Work required:
Every line below should come back exactly as written, though the pictures stay out.

⟨

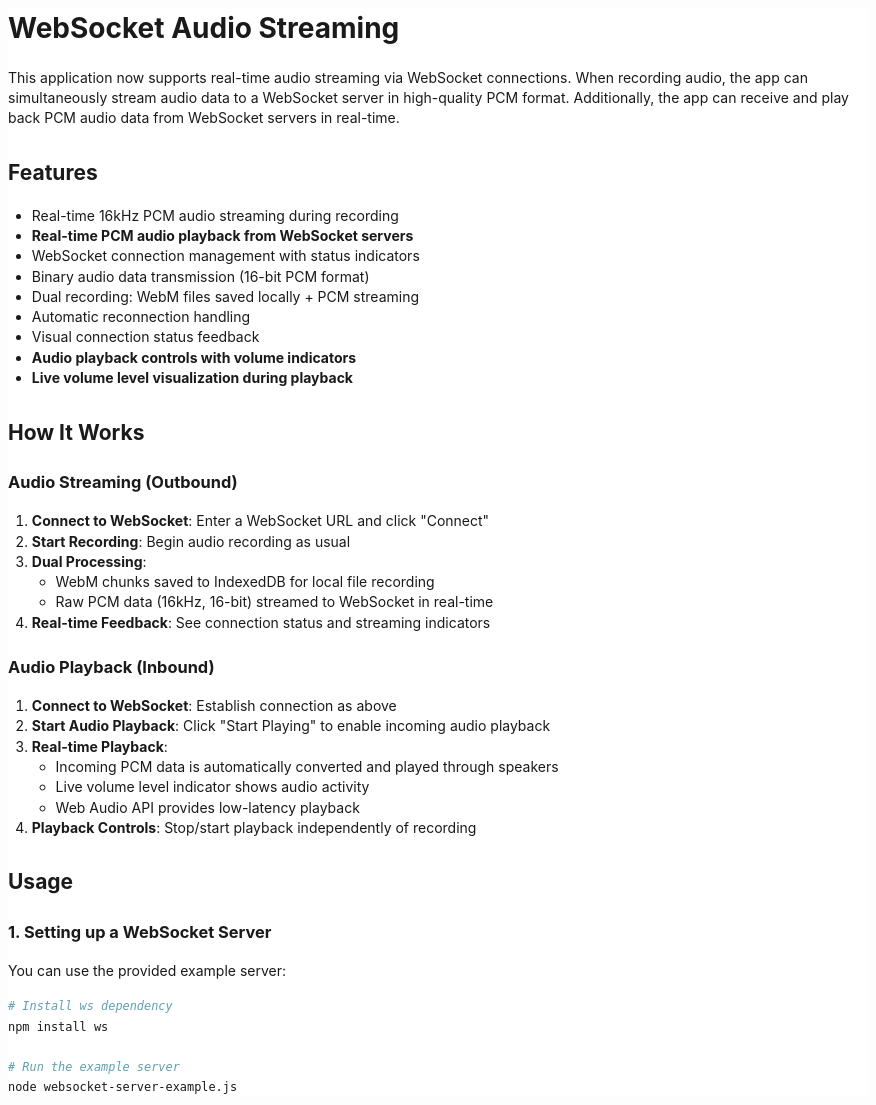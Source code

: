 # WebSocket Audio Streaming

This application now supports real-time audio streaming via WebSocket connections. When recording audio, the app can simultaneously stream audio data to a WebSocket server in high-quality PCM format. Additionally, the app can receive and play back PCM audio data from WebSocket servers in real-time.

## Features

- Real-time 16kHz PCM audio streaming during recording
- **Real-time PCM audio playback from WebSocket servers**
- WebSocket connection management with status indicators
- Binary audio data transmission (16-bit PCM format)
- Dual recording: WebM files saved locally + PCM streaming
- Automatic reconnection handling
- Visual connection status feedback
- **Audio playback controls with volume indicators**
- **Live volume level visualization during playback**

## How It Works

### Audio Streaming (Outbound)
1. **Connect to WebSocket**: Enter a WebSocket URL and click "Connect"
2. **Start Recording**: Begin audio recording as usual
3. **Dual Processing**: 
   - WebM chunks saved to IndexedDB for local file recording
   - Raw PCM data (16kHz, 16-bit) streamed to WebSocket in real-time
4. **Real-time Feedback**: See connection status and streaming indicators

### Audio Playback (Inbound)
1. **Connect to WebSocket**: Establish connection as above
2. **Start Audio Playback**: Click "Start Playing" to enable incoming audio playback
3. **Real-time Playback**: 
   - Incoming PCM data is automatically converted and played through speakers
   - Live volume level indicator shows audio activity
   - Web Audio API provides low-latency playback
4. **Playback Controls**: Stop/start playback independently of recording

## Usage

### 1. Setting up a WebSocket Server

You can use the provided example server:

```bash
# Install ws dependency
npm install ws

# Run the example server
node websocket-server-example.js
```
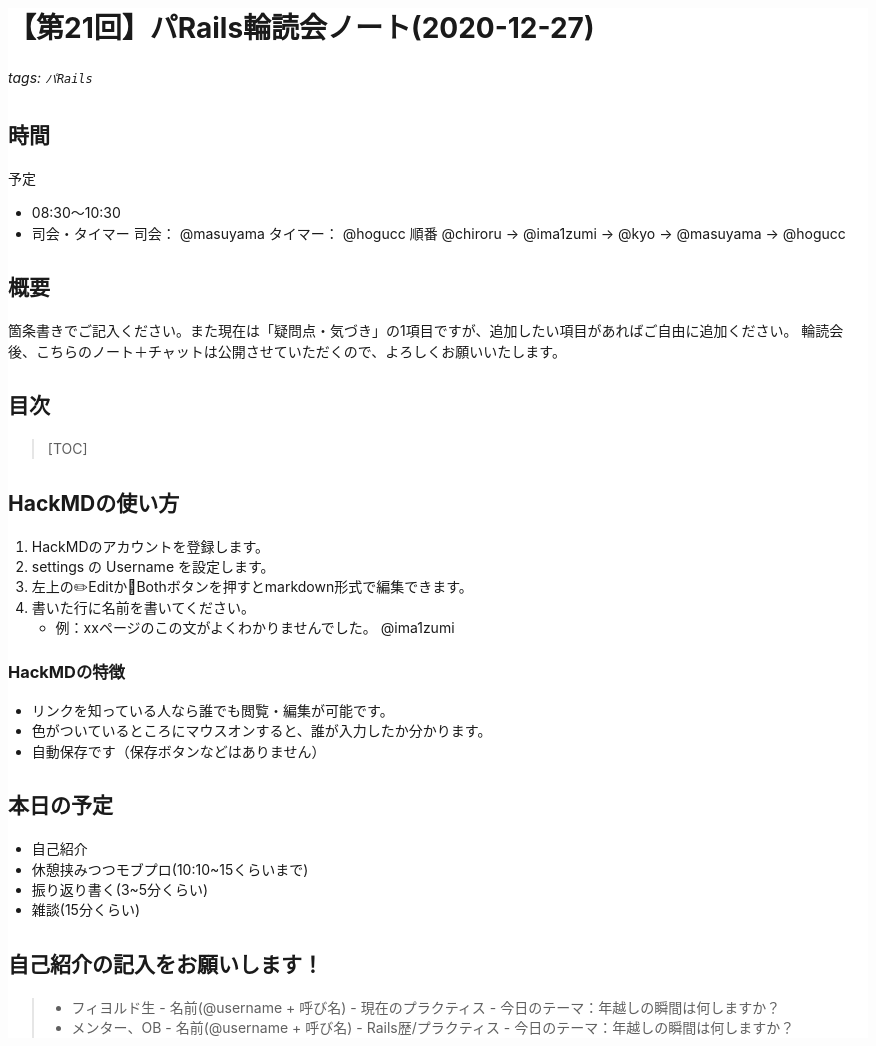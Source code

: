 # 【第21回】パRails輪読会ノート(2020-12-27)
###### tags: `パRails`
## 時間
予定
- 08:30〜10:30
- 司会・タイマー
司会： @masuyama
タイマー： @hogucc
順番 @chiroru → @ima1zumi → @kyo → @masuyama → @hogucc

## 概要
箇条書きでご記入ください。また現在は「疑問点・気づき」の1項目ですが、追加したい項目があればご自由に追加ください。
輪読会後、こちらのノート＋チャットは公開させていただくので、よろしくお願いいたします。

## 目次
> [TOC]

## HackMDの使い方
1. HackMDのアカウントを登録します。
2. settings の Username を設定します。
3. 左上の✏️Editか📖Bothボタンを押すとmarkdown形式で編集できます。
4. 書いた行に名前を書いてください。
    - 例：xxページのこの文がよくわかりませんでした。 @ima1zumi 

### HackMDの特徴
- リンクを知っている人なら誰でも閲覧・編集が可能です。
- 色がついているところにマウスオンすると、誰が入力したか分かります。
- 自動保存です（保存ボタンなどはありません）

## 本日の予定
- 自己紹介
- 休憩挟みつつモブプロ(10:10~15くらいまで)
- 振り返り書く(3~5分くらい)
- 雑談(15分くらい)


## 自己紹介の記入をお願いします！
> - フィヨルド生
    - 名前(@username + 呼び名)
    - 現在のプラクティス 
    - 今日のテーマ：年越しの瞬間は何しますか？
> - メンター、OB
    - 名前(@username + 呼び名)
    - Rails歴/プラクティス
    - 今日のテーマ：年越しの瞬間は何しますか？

⟩

Response box:
Source code

: # WebSocket Audio Streaming

This application now supports real-time audio streaming via WebSocket connections. When recording audio, the app can simultaneously stream audio data to a WebSocket server in high-quality PCM format. Additionally, the app can receive and play back PCM audio data from WebSocket servers in real-time.

## Features

- Real-time 16kHz PCM audio streaming during recording
- **Real-time PCM audio playback from WebSocket servers**
- WebSocket connection management with status indicators
- Binary audio data transmission (16-bit PCM format)
- Dual recording: WebM files saved locally + PCM streaming
- Automatic reconnection handling
- Visual connection status feedback
- **Audio playback controls with volume indicators**
- **Live volume level visualization during playback**

## How It Works

### Audio Streaming (Outbound)
1. **Connect to WebSocket**: Enter a WebSocket URL and click "Connect"
2. **Start Recording**: Begin audio recording as usual
3. **Dual Processing**: 
   - WebM chunks saved to IndexedDB for local file recording
   - Raw PCM data (16kHz, 16-bit) streamed to WebSocket in real-time
4. **Real-time Feedback**: See connection status and streaming indicators

### Audio Playback (Inbound)
1. **Connect to WebSocket**: Establish connection as above
2. **Start Audio Playback**: Click "Start Playing" to enable incoming audio playback
3. **Real-time Playback**: 
   - Incoming PCM data is automatically converted and played through speakers
   - Live volume level indicator shows audio activity
   - Web Audio API provides low-latency playback
4. **Playback Controls**: Stop/start playback independently of recording

## Usage

### 1. Setting up a WebSocket Server

You can use the provided example server:

```bash
# Install ws dependency
npm install ws

# Run the example server
node websocket-server-example.js
```
Source code

: # 【第21回】パRails輪読会ノート(2020-12-27)
###### tags: `パRails`
## 時間
予定
- 08:30〜10:30
- 司会・タイマー
司会： @masuyama
タイマー： @hogucc
順番 @chiroru → @ima1zumi → @kyo → @masuyama → @hogucc

## 概要
箇条書きでご記入ください。また現在は「疑問点・気づき」の1項目ですが、追加したい項目があればご自由に追加ください。
輪読会後、こちらのノート＋チャットは公開させていただくので、よろしくお願いいたします。

## 目次
> [TOC]

## HackMDの使い方
1. HackMDのアカウントを登録します。
2. settings の Username を設定します。
3. 左上の✏️Editか📖Bothボタンを押すとmarkdown形式で編集できます。
4. 書いた行に名前を書いてください。
    - 例：xxページのこの文がよくわかりませんでした。 @ima1zumi 

### HackMDの特徴
- リンクを知っている人なら誰でも閲覧・編集が可能です。
- 色がついているところにマウスオンすると、誰が入力したか分かります。
- 自動保存です（保存ボタンなどはありません）

## 本日の予定
- 自己紹介
- 休憩挟みつつモブプロ(10:10~15くらいまで)
- 振り返り書く(3~5分くらい)
- 雑談(15分くらい)


## 自己紹介の記入をお願いします！
> - フィヨルド生
    - 名前(@username + 呼び名)
    - 現在のプラクティス 
    - 今日のテーマ：年越しの瞬間は何しますか？
> - メンター、OB
    - 名前(@username + 呼び名)
    - Rails歴/プラクティス
    - 今日のテーマ：年越しの瞬間は何しますか？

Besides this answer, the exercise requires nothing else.